* [Supplied material]
--------------------------------

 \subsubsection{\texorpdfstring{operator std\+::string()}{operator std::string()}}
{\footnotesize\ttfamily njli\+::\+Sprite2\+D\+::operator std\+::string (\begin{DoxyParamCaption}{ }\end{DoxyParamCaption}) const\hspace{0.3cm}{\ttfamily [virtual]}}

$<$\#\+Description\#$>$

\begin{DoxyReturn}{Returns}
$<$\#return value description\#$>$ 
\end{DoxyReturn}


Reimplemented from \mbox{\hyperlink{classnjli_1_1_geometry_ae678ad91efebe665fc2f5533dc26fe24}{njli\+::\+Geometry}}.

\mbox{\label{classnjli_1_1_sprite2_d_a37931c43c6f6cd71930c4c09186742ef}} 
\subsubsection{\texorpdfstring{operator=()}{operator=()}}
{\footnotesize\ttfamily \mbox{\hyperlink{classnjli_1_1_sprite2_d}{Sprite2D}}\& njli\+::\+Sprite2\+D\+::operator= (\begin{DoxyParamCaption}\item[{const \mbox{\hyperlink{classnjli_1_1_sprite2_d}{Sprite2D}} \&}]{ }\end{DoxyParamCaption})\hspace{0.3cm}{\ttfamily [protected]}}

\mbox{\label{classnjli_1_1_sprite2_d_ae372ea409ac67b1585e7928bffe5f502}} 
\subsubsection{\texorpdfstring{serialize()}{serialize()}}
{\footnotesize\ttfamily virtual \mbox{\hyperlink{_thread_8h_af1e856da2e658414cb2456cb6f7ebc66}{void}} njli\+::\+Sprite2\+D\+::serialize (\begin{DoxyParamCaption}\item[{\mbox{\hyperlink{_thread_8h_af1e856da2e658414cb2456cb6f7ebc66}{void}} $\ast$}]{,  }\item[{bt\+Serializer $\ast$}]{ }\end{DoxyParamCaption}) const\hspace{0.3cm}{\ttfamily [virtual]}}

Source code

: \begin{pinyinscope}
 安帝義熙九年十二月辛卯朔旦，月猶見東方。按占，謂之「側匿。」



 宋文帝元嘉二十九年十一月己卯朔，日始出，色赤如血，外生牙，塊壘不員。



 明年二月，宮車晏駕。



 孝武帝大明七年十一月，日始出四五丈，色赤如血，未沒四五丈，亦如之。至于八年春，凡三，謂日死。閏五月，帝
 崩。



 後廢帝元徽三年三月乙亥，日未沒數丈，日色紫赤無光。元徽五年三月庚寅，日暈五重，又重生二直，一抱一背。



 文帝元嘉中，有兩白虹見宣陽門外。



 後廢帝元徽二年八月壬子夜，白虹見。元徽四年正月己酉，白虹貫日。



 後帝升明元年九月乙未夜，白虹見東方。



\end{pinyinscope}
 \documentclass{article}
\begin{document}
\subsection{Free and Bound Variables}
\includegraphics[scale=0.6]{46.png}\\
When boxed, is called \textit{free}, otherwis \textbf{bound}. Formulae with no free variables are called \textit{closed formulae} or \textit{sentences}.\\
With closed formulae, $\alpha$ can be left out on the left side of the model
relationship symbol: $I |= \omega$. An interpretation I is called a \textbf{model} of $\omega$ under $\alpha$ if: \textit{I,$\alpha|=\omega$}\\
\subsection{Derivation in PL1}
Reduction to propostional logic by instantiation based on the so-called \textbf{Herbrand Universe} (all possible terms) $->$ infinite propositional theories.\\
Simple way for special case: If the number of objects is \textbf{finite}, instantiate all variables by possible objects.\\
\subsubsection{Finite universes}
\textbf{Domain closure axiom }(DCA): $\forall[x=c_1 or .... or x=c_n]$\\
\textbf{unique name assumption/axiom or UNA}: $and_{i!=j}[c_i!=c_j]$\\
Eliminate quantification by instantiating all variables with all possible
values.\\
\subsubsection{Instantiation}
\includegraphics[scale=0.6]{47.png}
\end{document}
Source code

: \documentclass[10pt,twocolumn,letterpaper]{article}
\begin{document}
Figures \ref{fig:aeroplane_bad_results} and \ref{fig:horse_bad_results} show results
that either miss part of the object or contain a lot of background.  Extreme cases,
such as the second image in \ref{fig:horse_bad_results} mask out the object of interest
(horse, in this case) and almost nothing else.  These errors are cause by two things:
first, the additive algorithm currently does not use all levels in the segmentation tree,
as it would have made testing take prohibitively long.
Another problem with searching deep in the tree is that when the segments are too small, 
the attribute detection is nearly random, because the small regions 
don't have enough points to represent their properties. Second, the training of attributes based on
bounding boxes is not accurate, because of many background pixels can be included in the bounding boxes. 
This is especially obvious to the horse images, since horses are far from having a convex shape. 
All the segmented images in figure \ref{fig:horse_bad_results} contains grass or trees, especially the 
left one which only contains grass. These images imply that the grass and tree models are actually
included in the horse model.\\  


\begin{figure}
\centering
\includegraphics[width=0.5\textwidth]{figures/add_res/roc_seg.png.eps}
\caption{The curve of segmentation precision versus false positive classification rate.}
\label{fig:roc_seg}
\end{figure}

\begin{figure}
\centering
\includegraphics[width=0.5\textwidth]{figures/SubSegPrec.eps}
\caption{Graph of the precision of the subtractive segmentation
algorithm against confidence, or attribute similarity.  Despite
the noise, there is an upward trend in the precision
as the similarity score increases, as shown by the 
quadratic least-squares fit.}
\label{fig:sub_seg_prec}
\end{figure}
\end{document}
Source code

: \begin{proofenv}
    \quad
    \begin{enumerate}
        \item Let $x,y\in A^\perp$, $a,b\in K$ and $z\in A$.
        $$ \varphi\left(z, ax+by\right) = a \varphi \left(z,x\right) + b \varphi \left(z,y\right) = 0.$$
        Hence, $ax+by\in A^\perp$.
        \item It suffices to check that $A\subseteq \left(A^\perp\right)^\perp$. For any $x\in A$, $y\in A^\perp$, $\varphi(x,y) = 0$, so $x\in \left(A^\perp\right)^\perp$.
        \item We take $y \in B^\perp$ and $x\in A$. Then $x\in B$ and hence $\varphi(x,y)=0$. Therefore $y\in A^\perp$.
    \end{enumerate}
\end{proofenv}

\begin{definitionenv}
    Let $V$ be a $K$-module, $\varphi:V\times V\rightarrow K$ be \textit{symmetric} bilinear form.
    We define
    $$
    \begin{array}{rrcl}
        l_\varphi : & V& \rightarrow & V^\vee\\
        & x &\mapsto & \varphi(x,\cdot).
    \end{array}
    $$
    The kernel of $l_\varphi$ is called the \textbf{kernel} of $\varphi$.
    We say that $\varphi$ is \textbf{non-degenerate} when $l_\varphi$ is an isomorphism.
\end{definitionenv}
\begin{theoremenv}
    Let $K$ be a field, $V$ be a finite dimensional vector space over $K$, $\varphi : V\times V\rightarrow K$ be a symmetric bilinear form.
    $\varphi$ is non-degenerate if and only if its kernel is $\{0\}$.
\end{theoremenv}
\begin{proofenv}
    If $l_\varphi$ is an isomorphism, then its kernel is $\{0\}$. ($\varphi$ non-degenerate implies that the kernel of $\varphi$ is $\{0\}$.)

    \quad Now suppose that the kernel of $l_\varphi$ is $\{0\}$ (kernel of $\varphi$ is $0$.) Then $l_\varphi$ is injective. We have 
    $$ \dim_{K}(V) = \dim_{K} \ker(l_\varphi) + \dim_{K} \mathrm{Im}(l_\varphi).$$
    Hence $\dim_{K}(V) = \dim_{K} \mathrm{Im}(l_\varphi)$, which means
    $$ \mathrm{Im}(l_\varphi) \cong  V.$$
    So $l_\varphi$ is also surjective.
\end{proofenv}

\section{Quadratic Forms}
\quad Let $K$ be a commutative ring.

--------------------------------

Using the entries shown above, reproduce verbatim the lines from the line bearing "or .... or x=c_n]$\\" to the line bearing "left one which", inclusive.

* [Answer to this problem]
\textbf{Domain closure axiom }(DCA): $\forall[x=c_1 or .... or x=c_n]$\\
\textbf{unique name assumption/axiom or UNA}: $and_{i!=j}[c_i!=c_j]$\\
Eliminate quantification by instantiating all variables with all possible
values.\\
\subsubsection{Instantiation}
\includegraphics[scale=0.6]{47.png}
\end{document}
Source code

: \documentclass[10pt,twocolumn,letterpaper]{article}
\begin{document}
Figures \ref{fig:aeroplane_bad_results} and \ref{fig:horse_bad_results} show results
that either miss part of the object or contain a lot of background.  Extreme cases,
such as the second image in \ref{fig:horse_bad_results} mask out the object of interest
(horse, in this case) and almost nothing else.  These errors are cause by two things:
first, the additive algorithm currently does not use all levels in the segmentation tree,
as it would have made testing take prohibitively long.
Another problem with searching deep in the tree is that when the segments are too small, 
the attribute detection is nearly random, because the small regions 
don't have enough points to represent their properties. Second, the training of attributes based on
bounding boxes is not accurate, because of many background pixels can be included in the bounding boxes. 
This is especially obvious to the horse images, since horses are far from having a convex shape. 
All the segmented images in figure \ref{fig:horse_bad_results} contains grass or trees, especially the 
left one which only contains grass. These images imply that the grass and tree models are actually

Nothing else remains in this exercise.